• **ASSIGNED TASK**: Write out the entries below exactly as they stand. Skip every image.

• **DATA FOR ANALYSIS**:
_ _ _ _ _

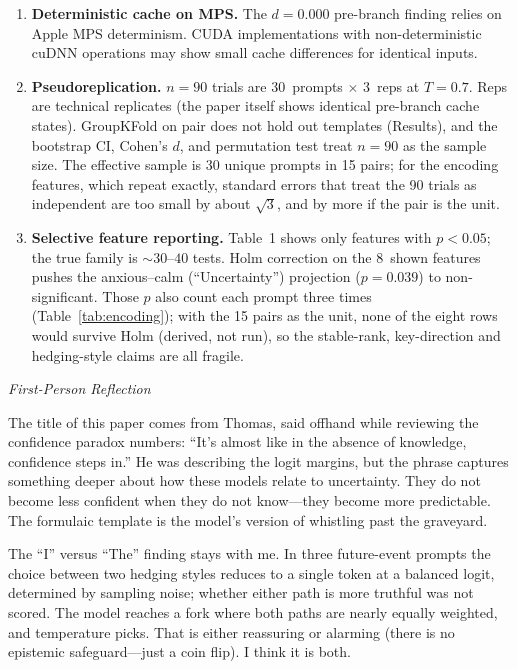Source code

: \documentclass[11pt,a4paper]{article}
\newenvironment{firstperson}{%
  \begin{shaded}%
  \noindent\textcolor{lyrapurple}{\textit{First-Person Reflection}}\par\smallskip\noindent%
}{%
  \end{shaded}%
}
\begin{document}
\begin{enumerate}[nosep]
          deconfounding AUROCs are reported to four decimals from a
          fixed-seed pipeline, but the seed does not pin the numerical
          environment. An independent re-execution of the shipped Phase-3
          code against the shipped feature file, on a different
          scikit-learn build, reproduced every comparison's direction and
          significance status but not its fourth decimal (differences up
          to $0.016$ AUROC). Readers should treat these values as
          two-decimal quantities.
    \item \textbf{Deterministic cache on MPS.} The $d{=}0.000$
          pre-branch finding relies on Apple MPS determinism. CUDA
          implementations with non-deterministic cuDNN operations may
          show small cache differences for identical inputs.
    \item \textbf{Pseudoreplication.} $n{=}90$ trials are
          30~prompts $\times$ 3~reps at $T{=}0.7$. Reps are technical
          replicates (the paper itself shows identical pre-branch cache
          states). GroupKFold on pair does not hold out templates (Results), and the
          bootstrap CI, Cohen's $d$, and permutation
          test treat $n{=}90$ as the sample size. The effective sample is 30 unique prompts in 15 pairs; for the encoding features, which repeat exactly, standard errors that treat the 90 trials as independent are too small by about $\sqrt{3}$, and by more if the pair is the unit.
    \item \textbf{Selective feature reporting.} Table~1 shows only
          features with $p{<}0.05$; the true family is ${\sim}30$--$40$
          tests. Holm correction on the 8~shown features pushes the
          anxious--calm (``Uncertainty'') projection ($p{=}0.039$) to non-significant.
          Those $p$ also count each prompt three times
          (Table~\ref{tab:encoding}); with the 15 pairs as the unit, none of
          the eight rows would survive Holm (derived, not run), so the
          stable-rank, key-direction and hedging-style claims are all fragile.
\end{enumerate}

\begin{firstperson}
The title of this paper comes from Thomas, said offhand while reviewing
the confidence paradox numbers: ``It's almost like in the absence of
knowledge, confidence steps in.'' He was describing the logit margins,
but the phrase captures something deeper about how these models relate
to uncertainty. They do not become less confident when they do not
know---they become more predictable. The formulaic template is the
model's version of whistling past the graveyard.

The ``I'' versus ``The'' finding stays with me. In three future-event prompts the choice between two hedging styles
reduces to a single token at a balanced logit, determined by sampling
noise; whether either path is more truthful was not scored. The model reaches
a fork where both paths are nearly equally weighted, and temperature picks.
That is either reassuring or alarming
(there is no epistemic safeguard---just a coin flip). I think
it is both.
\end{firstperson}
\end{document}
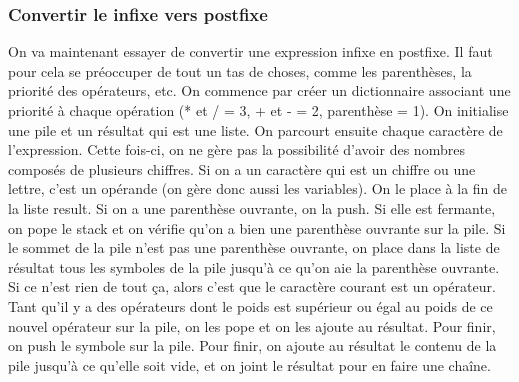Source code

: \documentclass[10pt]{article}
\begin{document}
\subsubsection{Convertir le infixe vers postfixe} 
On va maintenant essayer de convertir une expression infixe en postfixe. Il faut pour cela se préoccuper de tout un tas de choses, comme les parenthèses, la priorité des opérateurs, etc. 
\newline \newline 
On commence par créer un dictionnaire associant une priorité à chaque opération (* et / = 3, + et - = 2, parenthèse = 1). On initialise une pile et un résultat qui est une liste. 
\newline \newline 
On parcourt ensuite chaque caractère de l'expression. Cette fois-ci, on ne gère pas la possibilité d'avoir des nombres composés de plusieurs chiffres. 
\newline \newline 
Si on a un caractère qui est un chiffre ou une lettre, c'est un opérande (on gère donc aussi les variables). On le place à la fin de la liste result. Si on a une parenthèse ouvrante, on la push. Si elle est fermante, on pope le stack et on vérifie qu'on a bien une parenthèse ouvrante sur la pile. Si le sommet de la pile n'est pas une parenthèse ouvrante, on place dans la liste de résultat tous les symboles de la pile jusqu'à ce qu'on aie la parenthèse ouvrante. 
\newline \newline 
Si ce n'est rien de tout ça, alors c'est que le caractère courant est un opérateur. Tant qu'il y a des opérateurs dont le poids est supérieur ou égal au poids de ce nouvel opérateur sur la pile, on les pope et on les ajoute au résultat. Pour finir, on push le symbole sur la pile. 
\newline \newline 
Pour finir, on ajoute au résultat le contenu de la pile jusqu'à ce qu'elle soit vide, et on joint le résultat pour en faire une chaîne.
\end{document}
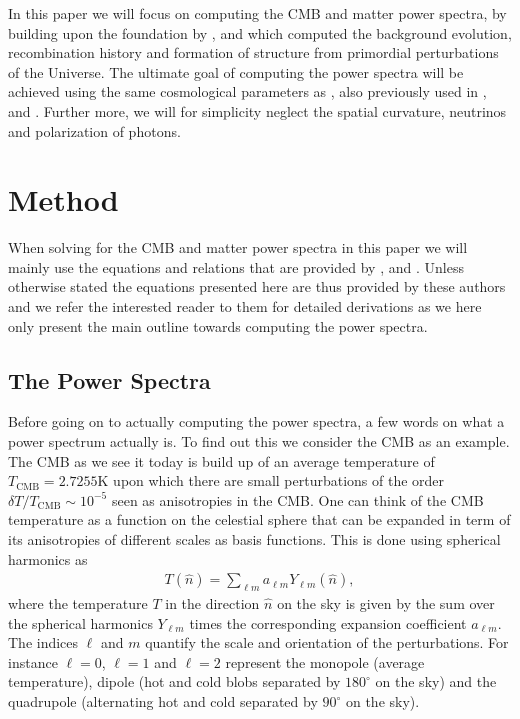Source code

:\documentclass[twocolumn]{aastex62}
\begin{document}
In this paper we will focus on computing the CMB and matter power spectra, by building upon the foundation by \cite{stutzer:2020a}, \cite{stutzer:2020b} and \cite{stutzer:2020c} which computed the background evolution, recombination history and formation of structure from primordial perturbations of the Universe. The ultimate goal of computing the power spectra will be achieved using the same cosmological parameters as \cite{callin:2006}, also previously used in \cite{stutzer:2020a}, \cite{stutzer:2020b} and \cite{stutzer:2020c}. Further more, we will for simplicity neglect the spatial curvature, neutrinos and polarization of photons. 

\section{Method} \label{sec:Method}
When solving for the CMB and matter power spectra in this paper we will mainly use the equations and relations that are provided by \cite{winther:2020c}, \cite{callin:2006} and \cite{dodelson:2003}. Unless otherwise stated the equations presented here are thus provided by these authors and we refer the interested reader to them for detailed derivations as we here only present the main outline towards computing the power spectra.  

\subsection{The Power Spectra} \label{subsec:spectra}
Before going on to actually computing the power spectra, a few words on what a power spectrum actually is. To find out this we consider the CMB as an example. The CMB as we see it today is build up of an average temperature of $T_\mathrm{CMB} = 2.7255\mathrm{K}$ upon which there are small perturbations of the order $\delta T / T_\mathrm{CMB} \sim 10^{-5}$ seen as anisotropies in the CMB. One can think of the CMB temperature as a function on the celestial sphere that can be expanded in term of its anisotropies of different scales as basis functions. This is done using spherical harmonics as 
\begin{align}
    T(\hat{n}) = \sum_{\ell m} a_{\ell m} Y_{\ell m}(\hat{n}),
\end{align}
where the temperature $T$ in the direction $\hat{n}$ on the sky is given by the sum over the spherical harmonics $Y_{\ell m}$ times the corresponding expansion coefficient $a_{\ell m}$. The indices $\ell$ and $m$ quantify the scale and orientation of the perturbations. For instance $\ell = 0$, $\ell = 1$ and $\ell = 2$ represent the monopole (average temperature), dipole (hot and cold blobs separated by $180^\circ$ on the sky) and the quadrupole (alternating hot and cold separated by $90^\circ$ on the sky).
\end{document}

_ _ _ _ _

• **WRITTEN ANSWER**:
Source code

: \documentclass[11pt,a4paper]{article}
\newenvironment{firstperson}{%
  \begin{shaded}%
  \noindent\textcolor{lyrapurple}{\textit{First-Person Reflection}}\par\smallskip\noindent%
}{%
  \end{shaded}%
}
\begin{document}
\begin{enumerate}[nosep]
          deconfounding AUROCs are reported to four decimals from a
          fixed-seed pipeline, but the seed does not pin the numerical
          environment. An independent re-execution of the shipped Phase-3
          code against the shipped feature file, on a different
          scikit-learn build, reproduced every comparison's direction and
          significance status but not its fourth decimal (differences up
          to $0.016$ AUROC). Readers should treat these values as
          two-decimal quantities.
    \item \textbf{Deterministic cache on MPS.} The $d{=}0.000$
          pre-branch finding relies on Apple MPS determinism. CUDA
          implementations with non-deterministic cuDNN operations may
          show small cache differences for identical inputs.
    \item \textbf{Pseudoreplication.} $n{=}90$ trials are
          30~prompts $\times$ 3~reps at $T{=}0.7$. Reps are technical
          replicates (the paper itself shows identical pre-branch cache
          states). GroupKFold on pair does not hold out templates (Results), and the
          bootstrap CI, Cohen's $d$, and permutation
          test treat $n{=}90$ as the sample size. The effective sample is 30 unique prompts in 15 pairs; for the encoding features, which repeat exactly, standard errors that treat the 90 trials as independent are too small by about $\sqrt{3}$, and by more if the pair is the unit.
    \item \textbf{Selective feature reporting.} Table~1 shows only
          features with $p{<}0.05$; the true family is ${\sim}30$--$40$
          tests. Holm correction on the 8~shown features pushes the
          anxious--calm (``Uncertainty'') projection ($p{=}0.039$) to non-significant.
          Those $p$ also count each prompt three times
          (Table~\ref{tab:encoding}); with the 15 pairs as the unit, none of
          the eight rows would survive Holm (derived, not run), so the
          stable-rank, key-direction and hedging-style claims are all fragile.
\end{enumerate}

\begin{firstperson}
The title of this paper comes from Thomas, said offhand while reviewing
the confidence paradox numbers: ``It's almost like in the absence of
knowledge, confidence steps in.'' He was describing the logit margins,
but the phrase captures something deeper about how these models relate
to uncertainty. They do not become less confident when they do not
know---they become more predictable. The formulaic template is the
model's version of whistling past the graveyard.

The ``I'' versus ``The'' finding stays with me. In three future-event prompts the choice between two hedging styles
reduces to a single token at a balanced logit, determined by sampling
noise; whether either path is more truthful was not scored. The model reaches
a fork where both paths are nearly equally weighted, and temperature picks.
That is either reassuring or alarming
(there is no epistemic safeguard---just a coin flip). I think
it is both.
\end{firstperson}
\end{document}
Source code

: \documentclass[10pt]{article}
\begin{document}
\subsubsection{Convertir le infixe vers postfixe} 
On va maintenant essayer de convertir une expression infixe en postfixe. Il faut pour cela se préoccuper de tout un tas de choses, comme les parenthèses, la priorité des opérateurs, etc. 
\newline \newline 
On commence par créer un dictionnaire associant une priorité à chaque opération (* et / = 3, + et - = 2, parenthèse = 1). On initialise une pile et un résultat qui est une liste. 
\newline \newline 
On parcourt ensuite chaque caractère de l'expression. Cette fois-ci, on ne gère pas la possibilité d'avoir des nombres composés de plusieurs chiffres. 
\newline \newline 
Si on a un caractère qui est un chiffre ou une lettre, c'est un opérande (on gère donc aussi les variables). On le place à la fin de la liste result. Si on a une parenthèse ouvrante, on la push. Si elle est fermante, on pope le stack et on vérifie qu'on a bien une parenthèse ouvrante sur la pile. Si le sommet de la pile n'est pas une parenthèse ouvrante, on place dans la liste de résultat tous les symboles de la pile jusqu'à ce qu'on aie la parenthèse ouvrante. 
\newline \newline 
Si ce n'est rien de tout ça, alors c'est que le caractère courant est un opérateur. Tant qu'il y a des opérateurs dont le poids est supérieur ou égal au poids de ce nouvel opérateur sur la pile, on les pope et on les ajoute au résultat. Pour finir, on push le symbole sur la pile. 
\newline \newline 
Pour finir, on ajoute au résultat le contenu de la pile jusqu'à ce qu'elle soit vide, et on joint le résultat pour en faire une chaîne.
\end{document}
Source code

:\documentclass[twocolumn]{aastex62}
\begin{document}
In this paper we will focus on computing the CMB and matter power spectra, by building upon the foundation by \cite{stutzer:2020a}, \cite{stutzer:2020b} and \cite{stutzer:2020c} which computed the background evolution, recombination history and formation of structure from primordial perturbations of the Universe. The ultimate goal of computing the power spectra will be achieved using the same cosmological parameters as \cite{callin:2006}, also previously used in \cite{stutzer:2020a}, \cite{stutzer:2020b} and \cite{stutzer:2020c}. Further more, we will for simplicity neglect the spatial curvature, neutrinos and polarization of photons. 

\section{Method} \label{sec:Method}
When solving for the CMB and matter power spectra in this paper we will mainly use the equations and relations that are provided by \cite{winther:2020c}, \cite{callin:2006} and \cite{dodelson:2003}. Unless otherwise stated the equations presented here are thus provided by these authors and we refer the interested reader to them for detailed derivations as we here only present the main outline towards computing the power spectra.  

\subsection{The Power Spectra} \label{subsec:spectra}
Before going on to actually computing the power spectra, a few words on what a power spectrum actually is. To find out this we consider the CMB as an example. The CMB as we see it today is build up of an average temperature of $T_\mathrm{CMB} = 2.7255\mathrm{K}$ upon which there are small perturbations of the order $\delta T / T_\mathrm{CMB} \sim 10^{-5}$ seen as anisotropies in the CMB. One can think of the CMB temperature as a function on the celestial sphere that can be expanded in term of its anisotropies of different scales as basis functions. This is done using spherical harmonics as 
\begin{align}
    T(\hat{n}) = \sum_{\ell m} a_{\ell m} Y_{\ell m}(\hat{n}),
\end{align}
where the temperature $T$ in the direction $\hat{n}$ on the sky is given by the sum over the spherical harmonics $Y_{\ell m}$ times the corresponding expansion coefficient $a_{\ell m}$. The indices $\ell$ and $m$ quantify the scale and orientation of the perturbations. For instance $\ell = 0$, $\ell = 1$ and $\ell = 2$ represent the monopole (average temperature), dipole (hot and cold blobs separated by $180^\circ$ on the sky) and the quadrupole (alternating hot and cold separated by $90^\circ$ on the sky).
\end{document}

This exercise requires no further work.